第13話 春のパン祭(ソロ)
途端、甘く柔らかなバターの薫りが身体中を包み込んだ。きっと誰もが一度はその幸福を味わったことがあるであろう、あのパン屋さん特有の幸せの匂いがこの店ではひと際強く感じられた。
お客さんで活気のある店内に色とりどりのパンの数々。焼けた小麦の香ばしさと目にも美しいその姿に、食欲がそそられてやまない。
「わ~、いい匂~い!」
虹のこの店に対する第一印象もどうやら俺と似たようなものらしい。すうっと息を吸ったかと思うと、その香しさに満足したのか、ご満悦の表情を浮かべた。
すると虹は早速トングとトレイに手を伸ばす。その動きの疾きことはまさに風の如し。……朝起きるときもこのぐらい機敏に動いてくれたらなあ。
「龍羽もクロワッサンでいい?」
「ん? ああ、この店のイチオシはクロワッサンらしいしな。うん、俺もそれでいいよ」
「らじゃー。他には?」
そう俺に問いかけつつも、虹の持つトングは次々とパンを捕まえていく。
「あ、いや、俺は朝ご飯食べてるし、一個で十分だよ……」
というより正直に言うと、山盛りになったそのパンを奢らされることが恐ろしい。ここのパン一個あたりいくらすると思ってんだよ……。
そんな不安を抱きつつ、虹の後ろを黙ってついていくと、丁度トレイが一つ埋まった辺りで、レジにたどり着いた。
「いらっしゃいませー。……お持ち帰りでよろしかったでしょうか」
「いえ、ここで食べまーす」
エプロンの似合う可愛らしい店員さんが、驚きのあまりぎょっと目を見開いた。……そらそうなるわな。誰もこの量を二人で食べ切るなんて思わんて。
「か、かしこまりました。お飲み物のほうはいかがですか?」
「ん~……龍羽、何か飲む?」
「あ、じゃあアイスコーヒーを一つ」
「わたしはオレンジジュースで」
「かしこまりました。えーと、では合計で――」
ああ聞きたくない聞きたくない! その値段を聞いてしまったら俺はきっと財布を開けなくなってしまう!

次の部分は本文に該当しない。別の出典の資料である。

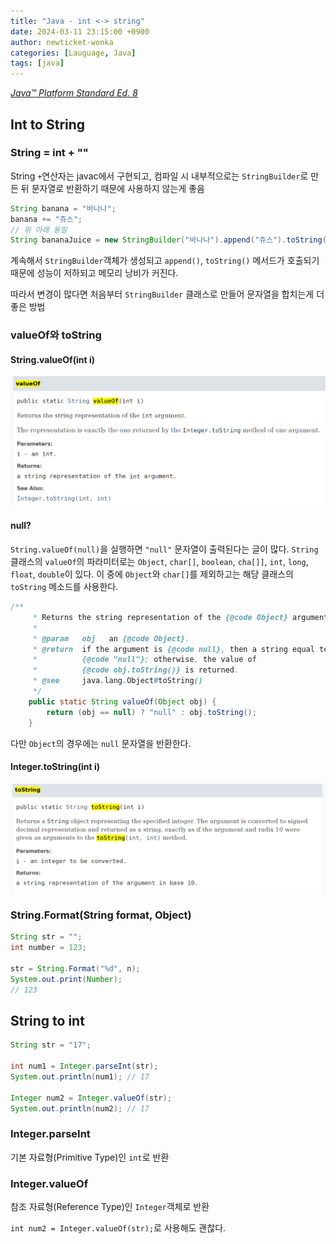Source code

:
 ```yaml
---
title: "Java - int <-> string"
date: 2024-03-11 23:15:00 +0900
author: newticket-wonka
categories: [Lauguage, Java]
tags: [java]
---
```


[_Java™ Platform Standard Ed. 8_](https://docs.oracle.com/javase/8/docs/api/)

## Int to String

### String = int + ""

String `+`연산자는 javac에서 구현되고, 컴파일 시 내부적으로는 `StringBuilder`로 만든 뒤 문자열로 반환하기 때문에 사용하지 않는게 좋음

```java
String banana = "바나나";
banana += "쥬스";
// 위 아래 동일
String bananaJuice = new StringBuilder("바나나").append("쥬스").toString();
```

계속해서 `StringBuilder`객체가 생성되고 `append()`, `toString()` 메서드가 호출되기 때문에 성능이 저하되고 메모리 낭비가 커진다.

따라서 변경이 많다면 처음부터 `StringBuilder` 클래스로 만들어 문자열을 합치는게 더 좋은 방법

### valueOf와 toString

#### String.valueOf(int i)

![String value of](/assets/img/24-03-11/string-value-of.png)

#### null?

`String.valueOf(null)`을 실행하면 `"null"` 문자열이 출력된다는 글이 많다.
`String` 클래스의 `valueOf`의 파라미터로는 `Object`, `char[]`, `boolean`, `cha[]]`, `int`, `long`, `float`, `double`이 있다.
이 중에 `Object`와 `char[]`를 제외하고는 해당 클래스의 `toString` 메소드를 사용한다.

```java
/**
     * Returns the string representation of the {@code Object} argument.
     *
     * @param   obj   an {@code Object}.
     * @return  if the argument is {@code null}, then a string equal to
     *          {@code "null"}; otherwise, the value of
     *          {@code obj.toString()} is returned.
     * @see     java.lang.Object#toString()
     */
    public static String valueOf(Object obj) {
        return (obj == null) ? "null" : obj.toString();
    }
```

다만 `Object`의 경우에는 `null` 문자열을 반환한다.

#### Integer.toString(int i)

![Integer to String](/assets/img/24-03-11/integer-to-string.png)

### String.Format(String format, Object)

```java
String str = "";
int number = 123;

str = String.Format("%d", n);
System.out.print(Number);
// 123
```

## String to int

```java
String str = "17";

int num1 = Integer.parseInt(str);
System.out.println(num1); // 17

Integer num2 = Integer.valueOf(str);
System.out.println(num2); // 17
```

### Integer.parseInt

기본 자료형(Primitive Type)인 `int`로 반환

### Integer.valueOf

참조 자료형(Reference Type)인 `Integer`객체로 반환

`int num2 = Integer.valueOf(str);`로 사용해도 괜찮다.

そう思って俺が金額を聞く前に財布から札を取り出してしまおうとすると、しかしその手は先ほどまで俺と繋がっていた優しい左手に遮られた。
「いいよ、ここはわたしが払うから」
「いや、でもお前……」
「そもそも、これほとんどわたしが食べる分だし。それをデートだからって龍羽に払わせるのは何か違くない?」
店員さんが再びぎょっとする。この量を食べるのが女の方だとは思っていなかったからだろう。そのお気持ち、ん~お察しします。
ただ虹がほぼ食べるとはいえ、全額奢られるのもきまりが悪い。
「じゃあ、せめて俺が食べる分だけでも――」
「良いの良いの! この間アイス奢ってくれたでしょ? それのお返し」
それに、といって虹は恥ずかしそうに小さく俯く。
「今日、龍羽の誕生日でせっかくのデートなのに遅れちゃったから……そのお詫びも……だから……」
「お、おう。そうか……」
そこまで言われてしまっては、ここで意地を張るのも無粋だろう。頑固な虹のことだ。何を言っても聞かないだろうしな。……ちょっと恩着せがましい気がするところには目をつむっておこう。
仕方がないので、俺は虹が財布からお金を取り出すのをただただ眺め、トレイいっぱいに盛られたパンを窓際の二人掛けの席まで運んだ。
きっとこの席はカップル向けにしつらえられているのだろう。店のロゴが刻まれた窓ガラスの向こう側には、現代的な街の様子が色鮮やかに広がっている。正午前の空はカラリと冴えわたり、駅前は相変わらず活気にあふれている。
そんな景色を眺めていると、ふと、見知った顔を見つけた。